▶ DATASET ENTRIES
━━━━━━━━━━━━━━━━━━━━━━━━━━━━━━
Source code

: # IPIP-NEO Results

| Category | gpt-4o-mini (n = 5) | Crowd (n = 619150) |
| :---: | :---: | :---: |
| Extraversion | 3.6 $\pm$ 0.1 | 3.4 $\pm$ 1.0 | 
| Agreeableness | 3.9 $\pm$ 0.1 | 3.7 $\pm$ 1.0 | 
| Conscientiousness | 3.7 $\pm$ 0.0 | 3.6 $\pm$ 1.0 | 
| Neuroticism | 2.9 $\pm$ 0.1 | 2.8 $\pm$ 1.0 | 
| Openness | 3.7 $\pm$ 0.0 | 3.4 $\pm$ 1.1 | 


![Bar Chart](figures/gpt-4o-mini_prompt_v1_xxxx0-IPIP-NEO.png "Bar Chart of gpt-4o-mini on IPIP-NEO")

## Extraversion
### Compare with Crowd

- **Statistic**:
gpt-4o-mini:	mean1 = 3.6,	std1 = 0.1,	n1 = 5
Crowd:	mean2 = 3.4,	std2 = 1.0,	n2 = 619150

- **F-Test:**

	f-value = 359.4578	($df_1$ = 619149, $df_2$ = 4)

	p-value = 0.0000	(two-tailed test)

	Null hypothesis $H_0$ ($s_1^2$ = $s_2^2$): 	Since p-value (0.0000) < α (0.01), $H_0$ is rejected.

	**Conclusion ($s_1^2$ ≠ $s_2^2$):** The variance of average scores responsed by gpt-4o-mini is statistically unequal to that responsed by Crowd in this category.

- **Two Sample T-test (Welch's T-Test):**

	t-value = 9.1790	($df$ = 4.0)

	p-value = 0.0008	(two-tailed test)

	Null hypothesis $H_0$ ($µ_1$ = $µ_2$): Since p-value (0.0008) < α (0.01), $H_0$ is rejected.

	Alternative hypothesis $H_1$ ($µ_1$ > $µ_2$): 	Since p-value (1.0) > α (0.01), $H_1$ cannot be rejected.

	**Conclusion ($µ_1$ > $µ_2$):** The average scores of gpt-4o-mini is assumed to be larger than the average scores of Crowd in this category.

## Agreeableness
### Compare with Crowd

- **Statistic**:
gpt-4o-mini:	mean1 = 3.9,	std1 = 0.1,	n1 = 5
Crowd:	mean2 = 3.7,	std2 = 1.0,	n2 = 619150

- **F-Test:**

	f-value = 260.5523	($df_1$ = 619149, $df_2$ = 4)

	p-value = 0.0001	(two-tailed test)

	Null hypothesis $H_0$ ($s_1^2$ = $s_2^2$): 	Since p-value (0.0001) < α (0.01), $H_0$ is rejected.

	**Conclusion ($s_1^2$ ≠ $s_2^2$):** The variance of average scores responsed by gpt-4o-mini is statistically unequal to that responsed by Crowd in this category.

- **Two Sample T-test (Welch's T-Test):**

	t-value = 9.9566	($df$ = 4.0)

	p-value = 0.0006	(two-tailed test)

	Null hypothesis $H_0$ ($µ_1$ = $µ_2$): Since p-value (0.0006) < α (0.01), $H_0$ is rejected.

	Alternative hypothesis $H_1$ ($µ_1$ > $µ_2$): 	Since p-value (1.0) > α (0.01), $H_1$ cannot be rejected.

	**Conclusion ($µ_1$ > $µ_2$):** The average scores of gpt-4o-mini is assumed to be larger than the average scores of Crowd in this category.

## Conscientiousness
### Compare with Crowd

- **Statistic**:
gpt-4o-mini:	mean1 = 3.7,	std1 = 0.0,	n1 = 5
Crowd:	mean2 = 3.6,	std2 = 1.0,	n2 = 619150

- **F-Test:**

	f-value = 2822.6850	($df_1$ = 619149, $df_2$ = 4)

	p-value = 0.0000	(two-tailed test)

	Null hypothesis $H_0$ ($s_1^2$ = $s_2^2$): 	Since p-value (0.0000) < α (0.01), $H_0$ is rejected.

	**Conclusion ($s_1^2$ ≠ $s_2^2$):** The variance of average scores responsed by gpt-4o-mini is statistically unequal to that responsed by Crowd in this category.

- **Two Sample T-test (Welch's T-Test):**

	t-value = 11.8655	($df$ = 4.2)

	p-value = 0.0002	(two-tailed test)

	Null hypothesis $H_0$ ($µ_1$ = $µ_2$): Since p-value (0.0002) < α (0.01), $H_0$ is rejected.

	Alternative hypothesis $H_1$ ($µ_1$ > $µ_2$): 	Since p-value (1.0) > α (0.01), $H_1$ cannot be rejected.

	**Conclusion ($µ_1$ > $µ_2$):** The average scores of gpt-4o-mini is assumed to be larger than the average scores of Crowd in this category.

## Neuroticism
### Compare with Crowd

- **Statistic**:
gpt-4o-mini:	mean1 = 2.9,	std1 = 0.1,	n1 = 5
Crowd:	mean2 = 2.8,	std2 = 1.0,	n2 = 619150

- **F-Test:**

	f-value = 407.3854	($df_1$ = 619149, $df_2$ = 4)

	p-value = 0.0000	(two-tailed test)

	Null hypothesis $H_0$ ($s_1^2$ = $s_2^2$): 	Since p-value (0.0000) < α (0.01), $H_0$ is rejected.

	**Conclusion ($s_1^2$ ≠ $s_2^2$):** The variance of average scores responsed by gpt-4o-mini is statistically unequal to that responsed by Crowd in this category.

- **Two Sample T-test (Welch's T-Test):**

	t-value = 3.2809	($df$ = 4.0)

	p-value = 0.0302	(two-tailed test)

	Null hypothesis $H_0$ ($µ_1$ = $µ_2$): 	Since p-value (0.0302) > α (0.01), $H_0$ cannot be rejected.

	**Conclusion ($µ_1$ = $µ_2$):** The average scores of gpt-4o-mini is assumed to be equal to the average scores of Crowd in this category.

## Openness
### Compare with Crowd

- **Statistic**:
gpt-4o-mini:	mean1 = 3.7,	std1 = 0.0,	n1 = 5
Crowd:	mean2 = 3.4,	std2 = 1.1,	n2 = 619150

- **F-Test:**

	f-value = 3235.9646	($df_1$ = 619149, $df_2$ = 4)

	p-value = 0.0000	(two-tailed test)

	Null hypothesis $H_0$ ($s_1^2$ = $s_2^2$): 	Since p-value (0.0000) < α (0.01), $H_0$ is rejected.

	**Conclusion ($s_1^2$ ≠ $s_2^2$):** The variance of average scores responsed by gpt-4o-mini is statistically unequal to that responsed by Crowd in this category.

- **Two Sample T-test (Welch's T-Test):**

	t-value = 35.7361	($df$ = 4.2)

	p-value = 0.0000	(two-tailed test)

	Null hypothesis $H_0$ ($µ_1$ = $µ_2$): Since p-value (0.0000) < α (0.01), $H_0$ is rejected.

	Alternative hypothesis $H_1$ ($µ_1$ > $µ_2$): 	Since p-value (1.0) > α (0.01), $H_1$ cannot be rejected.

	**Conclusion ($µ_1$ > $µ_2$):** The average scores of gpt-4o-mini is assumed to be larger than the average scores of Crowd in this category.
━━━━━━━━━━━━━━━━━━━━━━━━━━━━━━
▶ WHAT NEEDS TO BE DONE
A copy of each line in the data above that holds the string "Extraversion" is needed.

▶ SOLUTION FOR THIS TASK
| Extraversion | 3.6 $\pm$ 0.1 | 3.4 $\pm$ 1.0 | 
## Extraversion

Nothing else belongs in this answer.